Three-Dimensional Reconstruction of Statistically Optimal Unit Cells
of Multimodal Particulate Composites

In the current digital age, it is befitting that complex heterogeneous materials, such as solid propellants, are characterized by digital computational and/or experimental techniques. Of those, microcomputer tomography (micro-CT) and advanced packing algorithms are the most popular for identifying the statistics of multimodal, random, particulate composites. In this work, we develop a procedure for the characterization and reconstruction of periodic unit cells of highly filled, multimodal, particulate composites from a packing algorithm. Rocpack, a particle packing software, is used to generate the solid propellant microstructures, and one-, two-, and three-point probability functions are used to describe their statistical morphology.
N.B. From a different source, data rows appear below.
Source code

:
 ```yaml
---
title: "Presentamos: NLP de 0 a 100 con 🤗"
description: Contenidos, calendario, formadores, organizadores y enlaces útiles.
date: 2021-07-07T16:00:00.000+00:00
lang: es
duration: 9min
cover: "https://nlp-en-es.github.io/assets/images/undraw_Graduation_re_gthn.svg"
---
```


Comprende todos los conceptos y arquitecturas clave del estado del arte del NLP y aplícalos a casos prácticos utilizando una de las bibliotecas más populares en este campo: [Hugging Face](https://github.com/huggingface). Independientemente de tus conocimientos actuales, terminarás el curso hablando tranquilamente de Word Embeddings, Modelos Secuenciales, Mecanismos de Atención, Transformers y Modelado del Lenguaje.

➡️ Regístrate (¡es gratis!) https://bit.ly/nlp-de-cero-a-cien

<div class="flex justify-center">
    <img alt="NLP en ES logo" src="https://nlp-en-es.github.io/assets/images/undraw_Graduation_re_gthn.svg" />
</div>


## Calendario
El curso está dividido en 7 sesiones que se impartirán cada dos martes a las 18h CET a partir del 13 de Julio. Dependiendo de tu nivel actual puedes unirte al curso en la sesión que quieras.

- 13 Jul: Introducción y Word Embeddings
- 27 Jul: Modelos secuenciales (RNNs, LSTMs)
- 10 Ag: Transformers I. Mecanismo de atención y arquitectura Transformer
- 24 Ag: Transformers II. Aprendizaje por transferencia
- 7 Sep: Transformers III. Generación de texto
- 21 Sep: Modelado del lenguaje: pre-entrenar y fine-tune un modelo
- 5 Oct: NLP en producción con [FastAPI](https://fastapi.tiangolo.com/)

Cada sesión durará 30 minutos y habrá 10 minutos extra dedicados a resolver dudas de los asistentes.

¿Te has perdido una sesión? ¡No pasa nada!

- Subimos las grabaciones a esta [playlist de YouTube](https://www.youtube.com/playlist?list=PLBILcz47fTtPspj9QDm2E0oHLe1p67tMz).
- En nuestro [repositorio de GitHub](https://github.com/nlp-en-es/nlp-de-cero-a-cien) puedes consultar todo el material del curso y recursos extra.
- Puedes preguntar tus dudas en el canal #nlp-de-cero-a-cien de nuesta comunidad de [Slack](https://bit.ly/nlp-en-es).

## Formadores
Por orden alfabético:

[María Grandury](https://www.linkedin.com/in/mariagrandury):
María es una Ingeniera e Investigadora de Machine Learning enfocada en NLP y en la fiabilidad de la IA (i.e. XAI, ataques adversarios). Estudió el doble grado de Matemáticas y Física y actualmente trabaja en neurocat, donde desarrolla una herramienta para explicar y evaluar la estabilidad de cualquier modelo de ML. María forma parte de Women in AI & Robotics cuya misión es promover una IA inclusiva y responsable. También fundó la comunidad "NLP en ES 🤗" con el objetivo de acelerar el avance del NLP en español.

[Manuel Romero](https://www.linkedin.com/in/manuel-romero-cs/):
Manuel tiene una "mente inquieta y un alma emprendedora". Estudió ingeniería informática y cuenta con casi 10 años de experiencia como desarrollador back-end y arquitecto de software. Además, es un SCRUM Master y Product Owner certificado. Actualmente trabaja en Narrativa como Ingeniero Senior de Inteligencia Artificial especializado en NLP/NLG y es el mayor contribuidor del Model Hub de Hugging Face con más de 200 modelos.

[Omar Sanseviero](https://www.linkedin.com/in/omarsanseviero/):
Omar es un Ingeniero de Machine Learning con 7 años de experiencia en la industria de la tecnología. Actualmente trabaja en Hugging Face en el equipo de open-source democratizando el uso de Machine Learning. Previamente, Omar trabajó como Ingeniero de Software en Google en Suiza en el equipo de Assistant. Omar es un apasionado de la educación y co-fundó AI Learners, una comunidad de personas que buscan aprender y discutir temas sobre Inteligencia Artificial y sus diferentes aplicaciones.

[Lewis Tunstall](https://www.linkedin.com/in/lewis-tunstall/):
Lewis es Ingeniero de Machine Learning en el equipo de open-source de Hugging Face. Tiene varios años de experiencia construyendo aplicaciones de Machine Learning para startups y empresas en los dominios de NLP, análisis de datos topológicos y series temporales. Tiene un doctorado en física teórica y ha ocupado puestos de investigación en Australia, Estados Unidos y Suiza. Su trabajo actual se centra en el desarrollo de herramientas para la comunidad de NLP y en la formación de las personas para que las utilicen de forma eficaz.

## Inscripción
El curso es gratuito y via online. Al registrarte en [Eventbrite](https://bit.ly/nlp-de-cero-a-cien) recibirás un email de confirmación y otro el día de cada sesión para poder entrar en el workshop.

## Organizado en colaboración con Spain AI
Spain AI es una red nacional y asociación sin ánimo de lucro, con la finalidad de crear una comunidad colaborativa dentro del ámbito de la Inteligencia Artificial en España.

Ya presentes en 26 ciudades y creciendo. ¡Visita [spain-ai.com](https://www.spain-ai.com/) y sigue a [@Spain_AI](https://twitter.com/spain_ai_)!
However, both the experimentally scanned or computationally designed packs are usually nonoptimal in size and likely too big to be fully numerically resolved when complex nonlinear processes, such as combustion, decohesion, matrix tearing, etc., are modeled. Thus, domain reduction techniques, which can reconstruct the optimal periodic unit cell, are important to narrow the problem size while preserving the statistics. The three-dimensional reconstruction is carried out using a parallel augmented simulated annealing algorithm. Then, the resulting cell geometries are discretized, taking into consideration the periodic layout using our master/slave approach implemented into a sophisticated meshing generator T3D. Final discretized geometries show only a small loss of volume fraction. Particulate systems composed of 40 and 70% volume fractions are investigated, and the unit cells are reconstructed such that the statistical correspondence to the original packs is maintained.